Graag, Liever, Het Liefst: Expressing Liking and Preference

Here is one of the genuine surprises of Dutch for an English speaker: there is no everyday verb that means "to like (doing) something." Where English reaches for the verb likeI like drinking coffee — Dutch keeps a perfectly ordinary verb (drinken, to drink) and slips in the little adverb graag ("gladly"): Ik drink graag koffie. Literally that is "I drink gladly coffee," but it is the completely normal, neutral way to say I like drinking coffee. Master graag and its two relatives liever and het liefst, and you can express the whole scale of liking and preference the way Dutch actually does it.

Graag: liking an activity

The core move is this: to say you like doing X, you say that you do X graag. The liking is carried by the adverb, not by a separate verb. English bolts a verb of liking onto a second verb (like to drink, enjoy reading); Dutch uses one verb plus graag.

Ik drink graag koffie.

I like (drinking) coffee. (lit. I drink gladly coffee)

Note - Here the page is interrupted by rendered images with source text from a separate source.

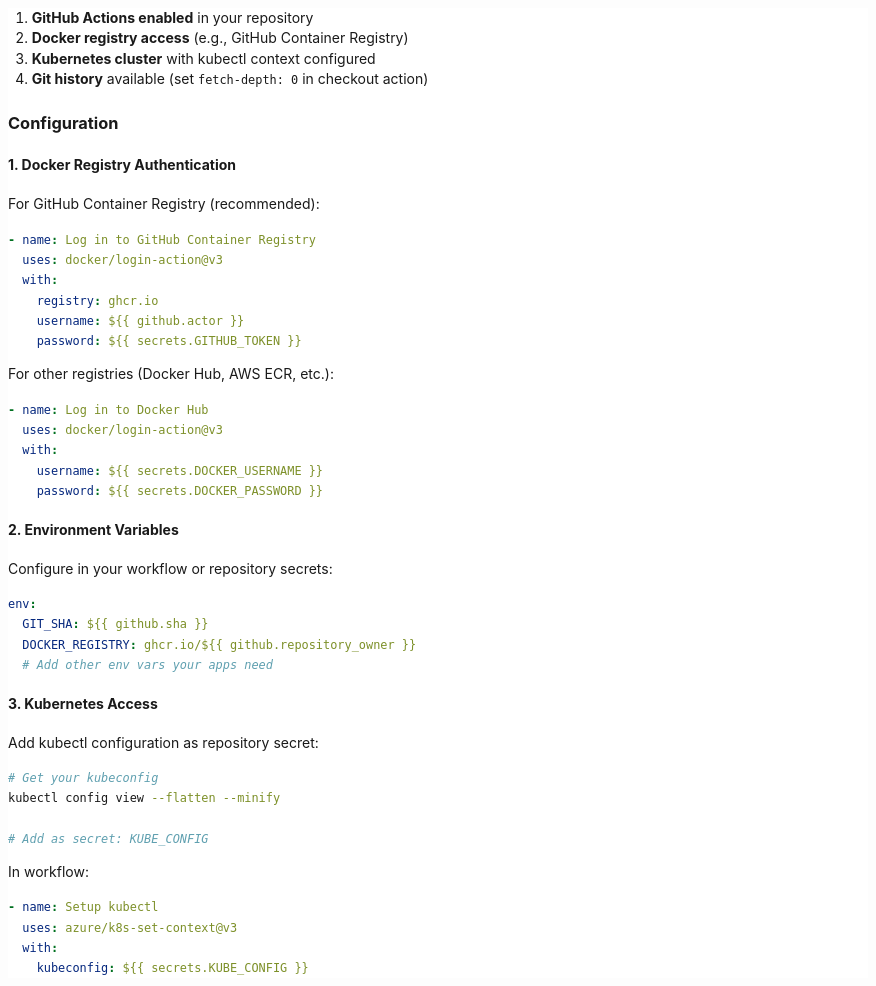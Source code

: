 1. **GitHub Actions enabled** in your repository
2. **Docker registry access** (e.g., GitHub Container Registry)
3. **Kubernetes cluster** with kubectl context configured
4. **Git history** available (set `fetch-depth: 0` in checkout action)

### Configuration

#### 1. Docker Registry Authentication

For GitHub Container Registry (recommended):

```yaml
- name: Log in to GitHub Container Registry
  uses: docker/login-action@v3
  with:
    registry: ghcr.io
    username: ${{ github.actor }}
    password: ${{ secrets.GITHUB_TOKEN }}
```

For other registries (Docker Hub, AWS ECR, etc.):

```yaml
- name: Log in to Docker Hub
  uses: docker/login-action@v3
  with:
    username: ${{ secrets.DOCKER_USERNAME }}
    password: ${{ secrets.DOCKER_PASSWORD }}
```

#### 2. Environment Variables

Configure in your workflow or repository secrets:

```yaml
env:
  GIT_SHA: ${{ github.sha }}
  DOCKER_REGISTRY: ghcr.io/${{ github.repository_owner }}
  # Add other env vars your apps need
```

#### 3. Kubernetes Access

Add kubectl configuration as repository secret:

```bash
# Get your kubeconfig
kubectl config view --flatten --minify

# Add as secret: KUBE_CONFIG
```

In workflow:
```yaml
- name: Setup kubectl
  uses: azure/k8s-set-context@v3
  with:
    kubeconfig: ${{ secrets.KUBE_CONFIG }}
```
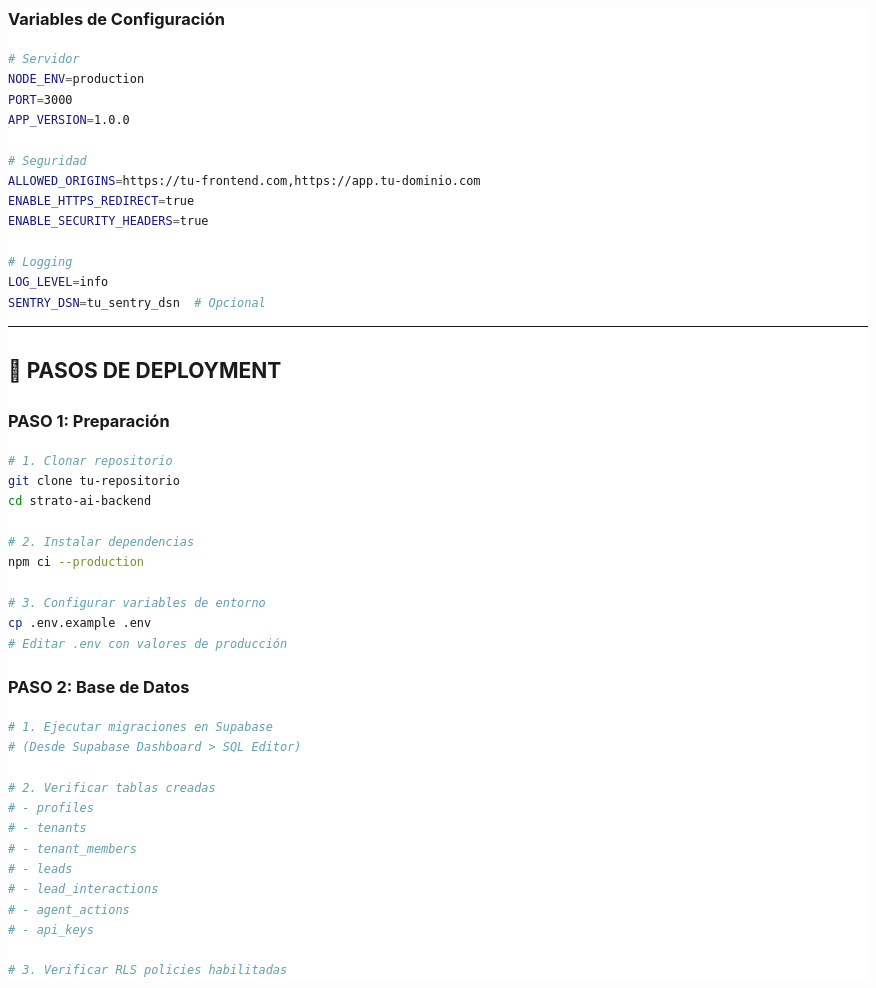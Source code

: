 ### **Variables de Configuración**
```bash
# Servidor
NODE_ENV=production
PORT=3000
APP_VERSION=1.0.0

# Seguridad
ALLOWED_ORIGINS=https://tu-frontend.com,https://app.tu-dominio.com
ENABLE_HTTPS_REDIRECT=true
ENABLE_SECURITY_HEADERS=true

# Logging
LOG_LEVEL=info
SENTRY_DSN=tu_sentry_dsn  # Opcional
```

---

## 🚀 PASOS DE DEPLOYMENT

### **PASO 1: Preparación**
```bash
# 1. Clonar repositorio
git clone tu-repositorio
cd strato-ai-backend

# 2. Instalar dependencias
npm ci --production

# 3. Configurar variables de entorno
cp .env.example .env
# Editar .env con valores de producción
```

### **PASO 2: Base de Datos**
```bash
# 1. Ejecutar migraciones en Supabase
# (Desde Supabase Dashboard > SQL Editor)

# 2. Verificar tablas creadas
# - profiles
# - tenants
# - tenant_members
# - leads
# - lead_interactions
# - agent_actions
# - api_keys

# 3. Verificar RLS policies habilitadas
```

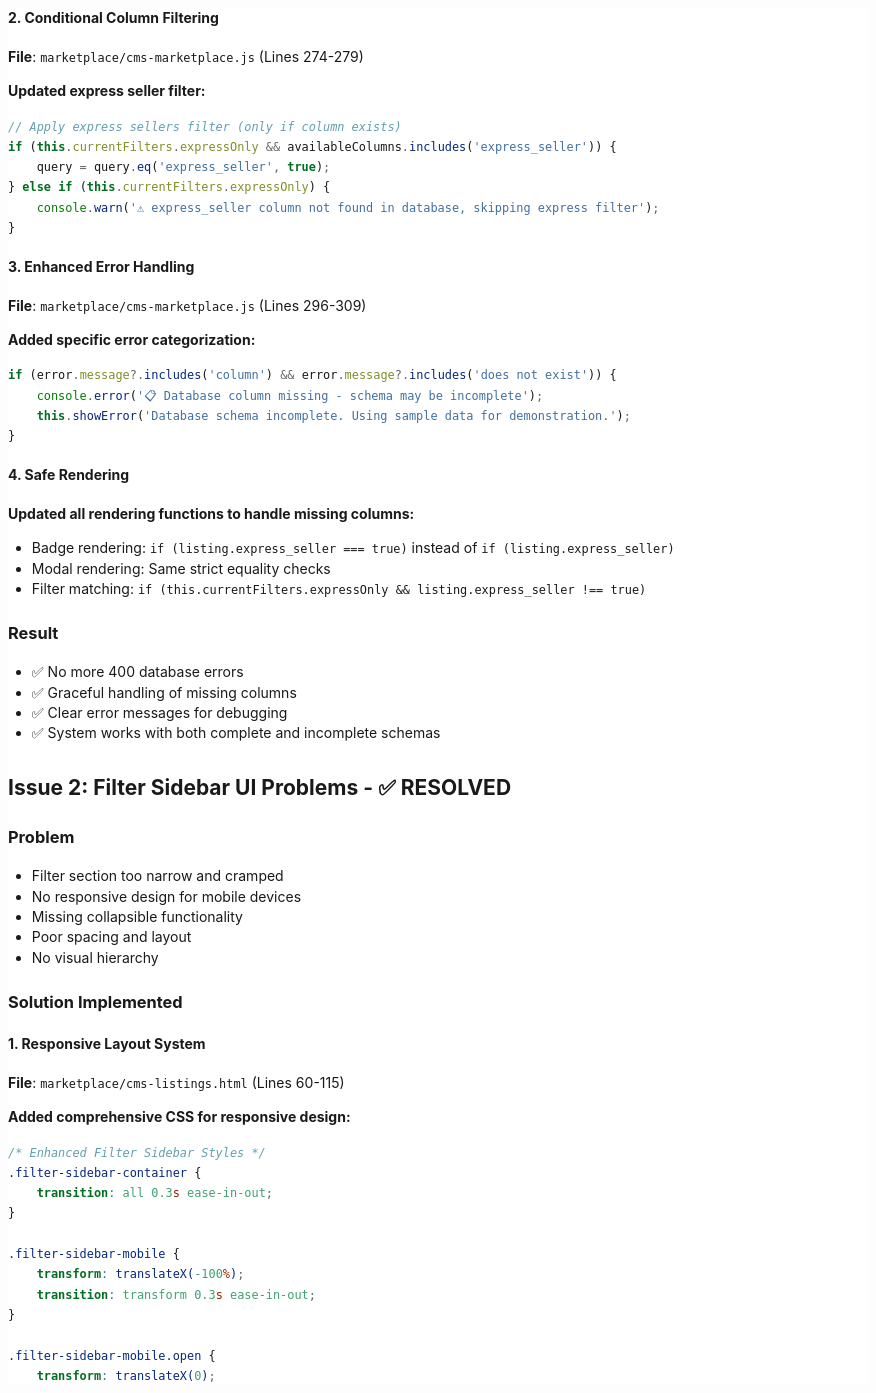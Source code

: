 #### **2. Conditional Column Filtering**
**File**: `marketplace/cms-marketplace.js` (Lines 274-279)

**Updated express seller filter:**
```javascript
// Apply express sellers filter (only if column exists)
if (this.currentFilters.expressOnly && availableColumns.includes('express_seller')) {
    query = query.eq('express_seller', true);
} else if (this.currentFilters.expressOnly) {
    console.warn('⚠️ express_seller column not found in database, skipping express filter');
}
```

#### **3. Enhanced Error Handling**
**File**: `marketplace/cms-marketplace.js` (Lines 296-309)

**Added specific error categorization:**
```javascript
if (error.message?.includes('column') && error.message?.includes('does not exist')) {
    console.error('📋 Database column missing - schema may be incomplete');
    this.showError('Database schema incomplete. Using sample data for demonstration.');
}
```

#### **4. Safe Rendering**
**Updated all rendering functions to handle missing columns:**
- Badge rendering: `if (listing.express_seller === true)` instead of `if (listing.express_seller)`
- Modal rendering: Same strict equality checks
- Filter matching: `if (this.currentFilters.expressOnly && listing.express_seller !== true)`

### **Result**
- ✅ No more 400 database errors
- ✅ Graceful handling of missing columns
- ✅ Clear error messages for debugging
- ✅ System works with both complete and incomplete schemas

## Issue 2: Filter Sidebar UI Problems - ✅ RESOLVED

### **Problem**
- Filter section too narrow and cramped
- No responsive design for mobile devices
- Missing collapsible functionality
- Poor spacing and layout
- No visual hierarchy

### **Solution Implemented**

#### **1. Responsive Layout System**
**File**: `marketplace/cms-listings.html` (Lines 60-115)

**Added comprehensive CSS for responsive design:**
```css
/* Enhanced Filter Sidebar Styles */
.filter-sidebar-container {
    transition: all 0.3s ease-in-out;
}

.filter-sidebar-mobile {
    transform: translateX(-100%);
    transition: transform 0.3s ease-in-out;
}

.filter-sidebar-mobile.open {
    transform: translateX(0);
```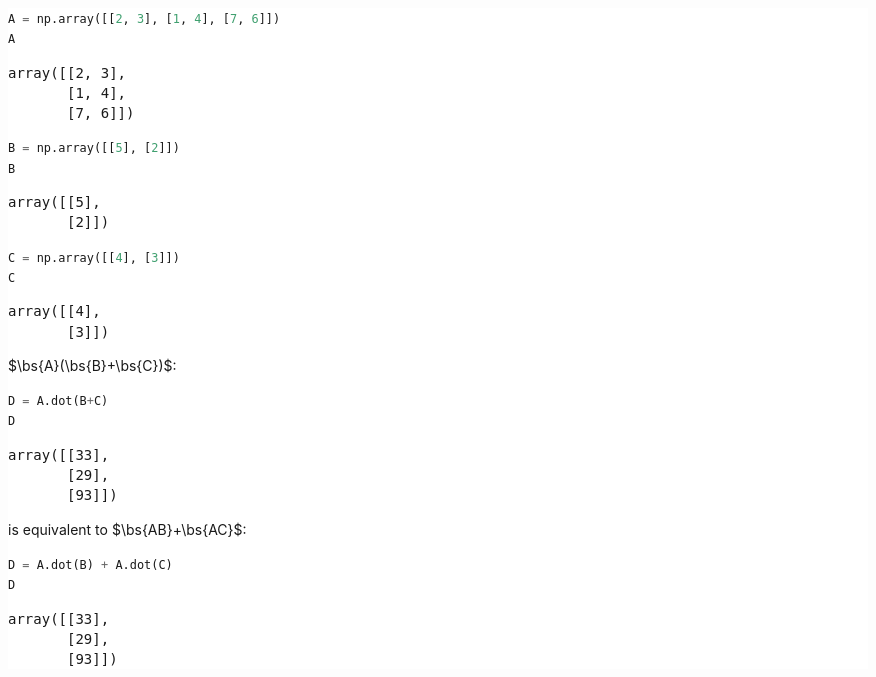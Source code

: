 
```python
A = np.array([[2, 3], [1, 4], [7, 6]])
A
```

<pre class='output'>
array([[2, 3],
       [1, 4],
       [7, 6]])
</pre>



```python
B = np.array([[5], [2]])
B
```

<pre class='output'>
array([[5],
       [2]])
</pre>



```python
C = np.array([[4], [3]])
C
```

<pre class='output'>
array([[4],
       [3]])
</pre>


$\bs{A}(\bs{B}+\bs{C})$:


```python
D = A.dot(B+C)
D
```

<pre class='output'>
array([[33],
       [29],
       [93]])
</pre>


is equivalent to $\bs{AB}+\bs{AC}$:


```python
D = A.dot(B) + A.dot(C)
D
```

<pre class='output'>
array([[33],
       [29],
       [93]])
</pre>

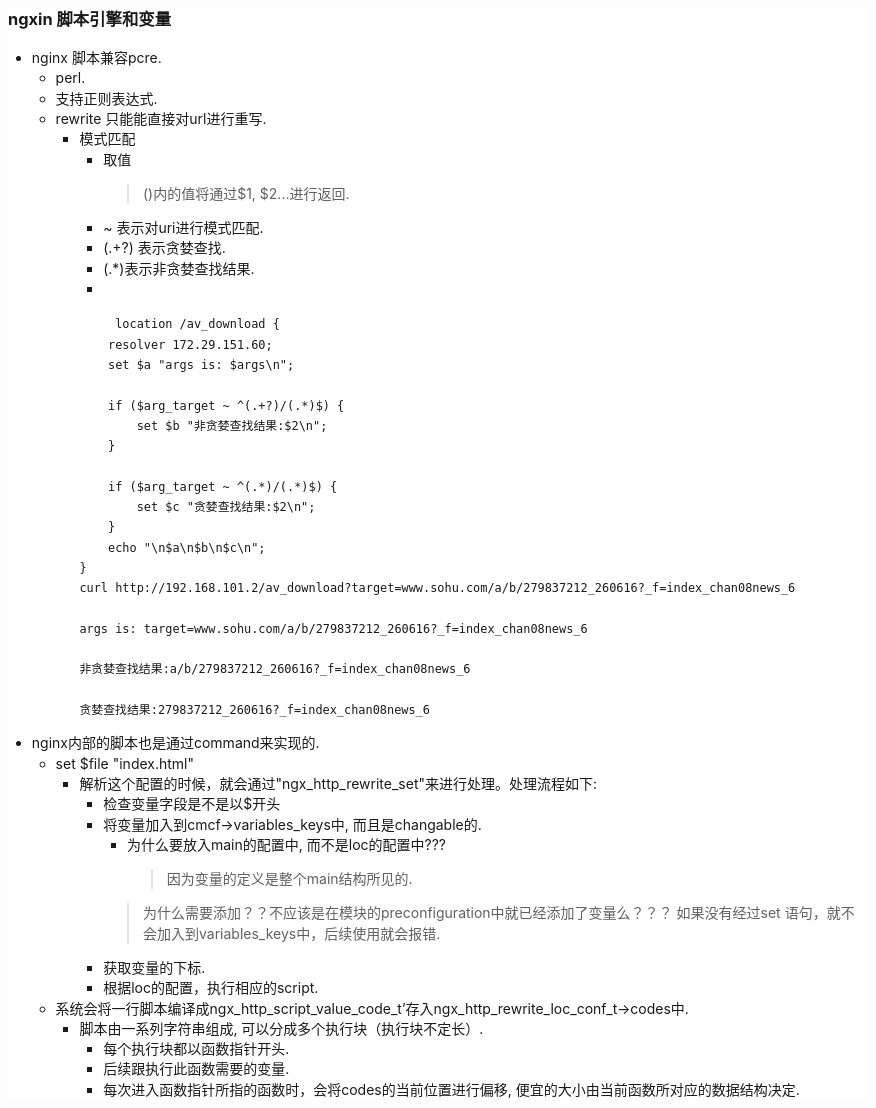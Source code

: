 
### ngxin 脚本引擎和变量
  - nginx 脚本兼容pcre.
    - perl.
    - 支持正则表达式.
    - rewrite 只能能直接对url进行重写.
      - 模式匹配
        - 取值
          > ()内的值将通过$1, $2...进行返回.   
        - ~ 表示对uri进行模式匹配.
        - (.+?) 表示贪婪查找.
        - (.*)表示非贪婪查找结果.
        - 
        ```
             location /av_download {
            resolver 172.29.151.60;
            set $a "args is: $args\n";

            if ($arg_target ~ ^(.+?)/(.*)$) {
                set $b "非贪婪查找结果:$2\n";
            }

            if ($arg_target ~ ^(.*)/(.*)$) {
                set $c "贪婪查找结果:$2\n";
            }
            echo "\n$a\n$b\n$c\n";            
        }
        curl http://192.168.101.2/av_download?target=www.sohu.com/a/b/279837212_260616?_f=index_chan08news_6

        args is: target=www.sohu.com/a/b/279837212_260616?_f=index_chan08news_6

        非贪婪查找结果:a/b/279837212_260616?_f=index_chan08news_6

        贪婪查找结果:279837212_260616?_f=index_chan08news_6
        ```
  - nginx内部的脚本也是通过command来实现的.
    - set $file "index.html" 
      - 解析这个配置的时候，就会通过"ngx_http_rewrite_set"来进行处理。处理流程如下:
        - 检查变量字段是不是以$开头
        - 将变量加入到cmcf->variables_keys中, 而且是changable的. 
          - 为什么要放入main的配置中, 而不是loc的配置中??? 
            > 因为变量的定义是整个main结构所见的.
          > 为什么需要添加？？不应该是在模块的preconfiguration中就已经添加了变量么？？？
          > 如果没有经过set 语句，就不会加入到variables_keys中，后续使用就会报错.
        - 获取变量的下标.
        - 根据loc的配置，执行相应的script. 
    - 系统会将一行脚本编译成ngx_http_script_value_code_t’存入ngx_http_rewrite_loc_conf_t->codes中. 
      - 脚本由一系列字符串组成, 可以分成多个执行块（执行块不定长）.
        - 每个执行块都以函数指针开头.
        - 后续跟执行此函数需要的变量.
        - 每次进入函数指针所指的函数时，会将codes的当前位置进行偏移, 便宜的大小由当前函数所对应的数据结构决定.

Mijn dochter leest heel graag, vooral in het weekend.

My daughter really likes reading, especially at the weekend.

Werk je graag thuis, of mis je het kantoor?

Do you like working from home, or do you miss the office?

Notice there is no Dutch equivalent of "like to" sitting in front of the verb. The verb does the work it always does, and graag tells you the speaker enjoys it. You can intensify it (heel graag, erg graag — really like) or weaken it (niet zo graag — don't much like).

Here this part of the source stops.